Which works out great for the top few percent of workers who are sufficient
sought after to be able to dictate terms. Not so great for the vast majority
that are easy to replace.

History has demonstrated pretty clearly that this is utter nonsense. Here's an
example of the type of things that motivated unionisation in the US:

[https://en.wikipedia.org/wiki/Triangle_Shirtwaist_Factory_fi...](https://en.wikipedia.org/wiki/Triangle_Shirtwaist_Factory_fire)

146 people dead because employers at the time saw it as perfectly acceptable
to _lock people in_ to prevent unauthorised breaks.
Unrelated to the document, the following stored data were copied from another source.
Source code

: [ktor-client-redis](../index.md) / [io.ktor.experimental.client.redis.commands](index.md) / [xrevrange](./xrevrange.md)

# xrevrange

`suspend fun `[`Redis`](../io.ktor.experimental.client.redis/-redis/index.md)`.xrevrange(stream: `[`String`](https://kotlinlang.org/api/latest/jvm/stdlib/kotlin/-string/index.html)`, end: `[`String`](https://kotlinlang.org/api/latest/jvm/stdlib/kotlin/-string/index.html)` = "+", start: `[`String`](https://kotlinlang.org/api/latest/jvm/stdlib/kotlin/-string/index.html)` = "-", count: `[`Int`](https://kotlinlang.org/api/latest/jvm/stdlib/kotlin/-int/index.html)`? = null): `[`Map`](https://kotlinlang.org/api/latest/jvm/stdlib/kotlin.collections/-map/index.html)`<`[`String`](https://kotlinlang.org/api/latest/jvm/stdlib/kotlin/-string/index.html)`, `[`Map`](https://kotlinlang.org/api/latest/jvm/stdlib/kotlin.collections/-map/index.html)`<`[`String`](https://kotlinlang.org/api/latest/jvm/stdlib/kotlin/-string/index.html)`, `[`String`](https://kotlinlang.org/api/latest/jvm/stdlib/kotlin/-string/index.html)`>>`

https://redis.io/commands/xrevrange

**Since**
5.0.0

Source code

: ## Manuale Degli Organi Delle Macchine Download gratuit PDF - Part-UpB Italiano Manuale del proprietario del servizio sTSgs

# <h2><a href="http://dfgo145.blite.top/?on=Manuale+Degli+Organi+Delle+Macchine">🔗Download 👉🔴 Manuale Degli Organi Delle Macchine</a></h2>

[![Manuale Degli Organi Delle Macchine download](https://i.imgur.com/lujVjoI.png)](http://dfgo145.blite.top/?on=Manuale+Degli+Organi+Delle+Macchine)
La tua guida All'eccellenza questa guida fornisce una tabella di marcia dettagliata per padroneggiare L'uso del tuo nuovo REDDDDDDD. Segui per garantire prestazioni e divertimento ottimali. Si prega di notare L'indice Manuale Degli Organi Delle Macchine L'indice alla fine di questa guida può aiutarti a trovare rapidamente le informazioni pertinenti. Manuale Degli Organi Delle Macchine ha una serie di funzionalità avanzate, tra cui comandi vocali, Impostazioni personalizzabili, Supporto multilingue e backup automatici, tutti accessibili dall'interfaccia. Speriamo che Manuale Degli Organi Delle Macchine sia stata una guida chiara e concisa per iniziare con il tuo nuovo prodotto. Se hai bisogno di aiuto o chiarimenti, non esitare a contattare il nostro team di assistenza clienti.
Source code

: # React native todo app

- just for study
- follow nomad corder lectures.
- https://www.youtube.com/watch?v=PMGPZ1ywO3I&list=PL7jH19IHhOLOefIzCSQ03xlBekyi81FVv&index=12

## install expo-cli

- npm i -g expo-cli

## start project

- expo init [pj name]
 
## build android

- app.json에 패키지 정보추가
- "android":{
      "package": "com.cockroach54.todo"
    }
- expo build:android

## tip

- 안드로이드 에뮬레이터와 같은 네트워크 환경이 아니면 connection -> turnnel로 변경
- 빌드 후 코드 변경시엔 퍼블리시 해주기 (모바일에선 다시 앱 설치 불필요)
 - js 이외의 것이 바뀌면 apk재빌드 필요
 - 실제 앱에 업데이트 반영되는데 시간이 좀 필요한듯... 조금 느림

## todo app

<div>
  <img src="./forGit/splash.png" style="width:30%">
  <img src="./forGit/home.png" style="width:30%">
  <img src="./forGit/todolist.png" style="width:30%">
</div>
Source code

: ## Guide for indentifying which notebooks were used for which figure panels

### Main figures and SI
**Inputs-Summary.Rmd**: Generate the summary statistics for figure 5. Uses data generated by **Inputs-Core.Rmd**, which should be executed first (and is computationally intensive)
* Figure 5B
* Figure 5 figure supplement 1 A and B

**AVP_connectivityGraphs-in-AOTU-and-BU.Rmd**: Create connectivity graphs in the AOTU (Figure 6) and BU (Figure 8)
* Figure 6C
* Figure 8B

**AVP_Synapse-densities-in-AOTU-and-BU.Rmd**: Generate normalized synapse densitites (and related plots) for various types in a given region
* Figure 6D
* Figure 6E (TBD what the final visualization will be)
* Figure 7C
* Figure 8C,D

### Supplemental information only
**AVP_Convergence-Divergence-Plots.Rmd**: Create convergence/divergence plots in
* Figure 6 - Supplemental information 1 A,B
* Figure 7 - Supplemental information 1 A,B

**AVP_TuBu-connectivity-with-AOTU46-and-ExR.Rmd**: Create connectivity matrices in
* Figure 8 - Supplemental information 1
The 8 hour working day too - it took about a century to get it widespread -
and numerous dead.

Frankly, that statement is deeply insulting to the more of the many people who
have died to secure the labour rights we have today.

> Mandatory vacation days are converted to lower salaries.

I've yet to work anywhere with mandatory vacation days in the sense that I can
not give them up. What I have always had, however, is the right to a certain
minimum number of days. Even in Norway, which from a US point of view probably
would seem quite extreme when it comes to the level of workers protections, if
I truly wanted to work more I generally would be able to give up most of my
vacation days.

The big difference is that the defaults in employment law in Norway provide
terms that people spent decades fighting for, and to deviate from that
requires explicit consideration. You can write a Norwegian employment contract
in about two paragraphs. In fact, most of my Norwegian employment contracts
were about that length.

But if you _want to_ , you can find ways of deviating most protections _as
long as your employee is willing to pay for it_.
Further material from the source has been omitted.